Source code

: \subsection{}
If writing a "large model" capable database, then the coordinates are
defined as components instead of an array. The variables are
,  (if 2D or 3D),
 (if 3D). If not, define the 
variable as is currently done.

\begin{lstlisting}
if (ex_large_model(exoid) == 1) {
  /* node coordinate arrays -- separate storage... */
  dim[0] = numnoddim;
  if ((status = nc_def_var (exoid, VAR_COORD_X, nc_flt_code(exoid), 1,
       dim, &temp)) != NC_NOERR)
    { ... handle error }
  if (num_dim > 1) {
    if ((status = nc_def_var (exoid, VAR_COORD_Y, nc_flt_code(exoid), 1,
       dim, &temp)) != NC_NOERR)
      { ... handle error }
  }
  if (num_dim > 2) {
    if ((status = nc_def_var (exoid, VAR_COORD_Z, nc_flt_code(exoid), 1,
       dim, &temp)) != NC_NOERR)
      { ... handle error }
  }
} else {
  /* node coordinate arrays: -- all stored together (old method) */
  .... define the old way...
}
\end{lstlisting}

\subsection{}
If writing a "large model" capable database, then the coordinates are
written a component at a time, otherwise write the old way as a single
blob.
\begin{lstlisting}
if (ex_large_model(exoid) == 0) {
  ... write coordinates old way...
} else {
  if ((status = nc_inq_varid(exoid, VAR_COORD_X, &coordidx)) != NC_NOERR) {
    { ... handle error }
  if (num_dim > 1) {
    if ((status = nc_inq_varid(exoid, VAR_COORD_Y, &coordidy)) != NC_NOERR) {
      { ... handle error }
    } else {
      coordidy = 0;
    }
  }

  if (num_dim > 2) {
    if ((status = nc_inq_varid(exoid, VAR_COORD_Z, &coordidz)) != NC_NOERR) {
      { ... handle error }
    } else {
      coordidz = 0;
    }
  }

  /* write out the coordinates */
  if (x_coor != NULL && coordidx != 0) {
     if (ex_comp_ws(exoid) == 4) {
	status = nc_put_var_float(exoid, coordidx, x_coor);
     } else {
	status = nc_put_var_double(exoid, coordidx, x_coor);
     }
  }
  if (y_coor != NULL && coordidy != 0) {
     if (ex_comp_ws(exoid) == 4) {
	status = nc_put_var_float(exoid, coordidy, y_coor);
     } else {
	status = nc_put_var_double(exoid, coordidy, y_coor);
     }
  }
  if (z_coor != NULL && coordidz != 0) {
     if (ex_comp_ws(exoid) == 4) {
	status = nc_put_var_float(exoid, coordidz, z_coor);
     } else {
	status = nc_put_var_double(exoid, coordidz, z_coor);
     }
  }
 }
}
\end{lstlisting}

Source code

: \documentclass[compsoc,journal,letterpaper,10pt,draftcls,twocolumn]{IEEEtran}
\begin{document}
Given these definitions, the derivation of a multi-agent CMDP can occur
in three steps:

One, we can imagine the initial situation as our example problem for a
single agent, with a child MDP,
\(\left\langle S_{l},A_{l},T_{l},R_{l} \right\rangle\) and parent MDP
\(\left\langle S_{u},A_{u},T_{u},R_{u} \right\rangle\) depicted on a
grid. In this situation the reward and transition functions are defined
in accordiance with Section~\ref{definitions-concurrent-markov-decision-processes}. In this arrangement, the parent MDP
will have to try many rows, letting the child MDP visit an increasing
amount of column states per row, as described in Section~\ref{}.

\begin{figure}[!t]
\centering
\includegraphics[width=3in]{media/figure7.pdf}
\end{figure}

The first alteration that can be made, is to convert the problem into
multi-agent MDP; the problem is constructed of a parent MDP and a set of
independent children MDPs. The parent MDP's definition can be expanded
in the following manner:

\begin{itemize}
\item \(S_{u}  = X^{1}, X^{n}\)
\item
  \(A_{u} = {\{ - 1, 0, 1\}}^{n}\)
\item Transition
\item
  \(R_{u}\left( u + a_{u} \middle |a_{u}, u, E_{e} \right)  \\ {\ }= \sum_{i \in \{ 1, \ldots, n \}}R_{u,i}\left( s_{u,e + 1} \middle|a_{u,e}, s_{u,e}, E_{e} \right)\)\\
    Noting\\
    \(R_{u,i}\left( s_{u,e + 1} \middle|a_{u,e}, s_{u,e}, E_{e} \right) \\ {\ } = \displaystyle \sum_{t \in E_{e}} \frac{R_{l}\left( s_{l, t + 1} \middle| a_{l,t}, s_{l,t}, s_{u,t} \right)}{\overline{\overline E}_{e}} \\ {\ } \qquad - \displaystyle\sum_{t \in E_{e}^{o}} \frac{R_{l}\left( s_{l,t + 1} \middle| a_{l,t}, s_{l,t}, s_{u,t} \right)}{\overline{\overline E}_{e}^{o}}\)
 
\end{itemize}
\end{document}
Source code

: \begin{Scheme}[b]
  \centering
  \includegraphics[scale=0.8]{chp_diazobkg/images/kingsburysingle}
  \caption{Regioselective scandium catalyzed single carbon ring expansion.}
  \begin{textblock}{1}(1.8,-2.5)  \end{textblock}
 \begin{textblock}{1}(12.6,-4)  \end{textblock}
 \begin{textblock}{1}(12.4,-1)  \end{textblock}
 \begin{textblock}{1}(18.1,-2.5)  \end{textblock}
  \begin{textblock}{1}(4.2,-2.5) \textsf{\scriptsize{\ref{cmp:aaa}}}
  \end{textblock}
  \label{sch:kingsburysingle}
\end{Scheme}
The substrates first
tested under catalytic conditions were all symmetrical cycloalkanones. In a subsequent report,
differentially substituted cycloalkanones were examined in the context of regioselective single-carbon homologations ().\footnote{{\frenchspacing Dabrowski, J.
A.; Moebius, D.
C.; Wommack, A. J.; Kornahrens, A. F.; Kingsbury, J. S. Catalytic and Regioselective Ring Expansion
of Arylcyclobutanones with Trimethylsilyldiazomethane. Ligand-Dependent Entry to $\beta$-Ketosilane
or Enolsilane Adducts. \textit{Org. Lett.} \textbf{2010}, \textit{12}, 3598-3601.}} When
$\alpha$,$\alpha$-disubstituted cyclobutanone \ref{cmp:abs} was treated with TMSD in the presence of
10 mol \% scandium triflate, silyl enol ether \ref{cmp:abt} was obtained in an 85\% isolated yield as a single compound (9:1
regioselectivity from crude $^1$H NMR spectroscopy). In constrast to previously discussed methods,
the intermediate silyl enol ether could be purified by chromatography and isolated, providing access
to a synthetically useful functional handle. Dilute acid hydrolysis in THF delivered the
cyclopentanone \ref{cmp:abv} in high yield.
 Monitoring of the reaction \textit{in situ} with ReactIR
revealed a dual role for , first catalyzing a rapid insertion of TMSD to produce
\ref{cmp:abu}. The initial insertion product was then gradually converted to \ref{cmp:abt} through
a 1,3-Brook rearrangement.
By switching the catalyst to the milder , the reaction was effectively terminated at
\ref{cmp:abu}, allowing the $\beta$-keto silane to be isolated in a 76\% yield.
###
◆ Task to carry out ◆
Among the records, find each line where the word "cycloalkanones" occurs, and copy it.

◆ Answer for the task ◆
tested under catalytic conditions were all symmetrical cycloalkanones. In a subsequent report,
differentially substituted cycloalkanones were examined in the context of regioselective single-carbon homologations ().\footnote{{\frenchspacing Dabrowski, J.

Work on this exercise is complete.